Wednesday, April 30, 2008

Songs Without Singers #2

Part 2 of the new "songs without singers" series features one of the most piano-centric of all lieder, Richard Strauss's Morgen (greatest wedding present ever?). I've mentioned before how I much prefer the original piano accompaniment to the sickly sweet sound of the solo violin in the composer's orchestration. Here we take the final step and eliminate the voice as well. No vibrato allowed! I'm proud to say, in the spirit of piano blogging, that this was a first take; not perfect, but then neither are the piano, pianist, or microphone perfect.

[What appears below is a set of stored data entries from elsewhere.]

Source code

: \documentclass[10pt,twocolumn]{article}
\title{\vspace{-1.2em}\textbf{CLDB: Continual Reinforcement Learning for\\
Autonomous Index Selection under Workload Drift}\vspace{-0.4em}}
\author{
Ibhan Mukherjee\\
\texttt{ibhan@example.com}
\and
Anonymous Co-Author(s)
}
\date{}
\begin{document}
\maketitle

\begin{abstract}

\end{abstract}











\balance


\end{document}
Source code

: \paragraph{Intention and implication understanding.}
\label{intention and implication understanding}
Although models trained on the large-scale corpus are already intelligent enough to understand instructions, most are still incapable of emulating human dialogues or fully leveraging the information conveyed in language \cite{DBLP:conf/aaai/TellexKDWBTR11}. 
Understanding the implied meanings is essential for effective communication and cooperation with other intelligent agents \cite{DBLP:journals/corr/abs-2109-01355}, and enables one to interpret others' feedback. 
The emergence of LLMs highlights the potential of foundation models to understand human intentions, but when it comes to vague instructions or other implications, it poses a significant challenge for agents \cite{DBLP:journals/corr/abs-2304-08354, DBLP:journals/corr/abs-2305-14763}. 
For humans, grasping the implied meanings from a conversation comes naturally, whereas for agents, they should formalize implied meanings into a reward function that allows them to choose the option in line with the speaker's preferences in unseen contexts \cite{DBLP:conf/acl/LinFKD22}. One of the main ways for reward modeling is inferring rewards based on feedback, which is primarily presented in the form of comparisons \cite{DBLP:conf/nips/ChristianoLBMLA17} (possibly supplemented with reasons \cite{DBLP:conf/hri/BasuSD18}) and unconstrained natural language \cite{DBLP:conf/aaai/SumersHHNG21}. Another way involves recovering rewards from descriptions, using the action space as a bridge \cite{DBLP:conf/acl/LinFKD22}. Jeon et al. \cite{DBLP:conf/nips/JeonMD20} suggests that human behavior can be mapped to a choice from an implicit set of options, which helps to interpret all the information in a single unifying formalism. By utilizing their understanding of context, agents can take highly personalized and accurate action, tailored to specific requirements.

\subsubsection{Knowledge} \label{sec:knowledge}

{Listen here or in the new MMmusic jukebox.}

Incidentally, I really like the idea of informal piano blogging - just as blogging in general encourages a slightly less formal, more improvisatory approach to writing, this can do the same for recording. Many of my favorite moments as a musician are unambitious little performances in the practice room. It would be great to see some of the great artists doing this - just hitting record and posting the results for all to hear. Jeremy Denk did this once to very satisfying effect at the end of his remarkable Bach allemande week.

Also, I make no great claims about making the piano sing, but if anyone doubts what this "percussion instrument" can do, check out a Mr. Rachmaninoff in this recording of The Swan. I mean, I'm a cellist on the side and I used to play this; I've listened to dozens of cellists play it, but I don't think it gets more beautiful than this dusty old keyboard rendition.

Thanks to a YouTube acquaintance for passing this along.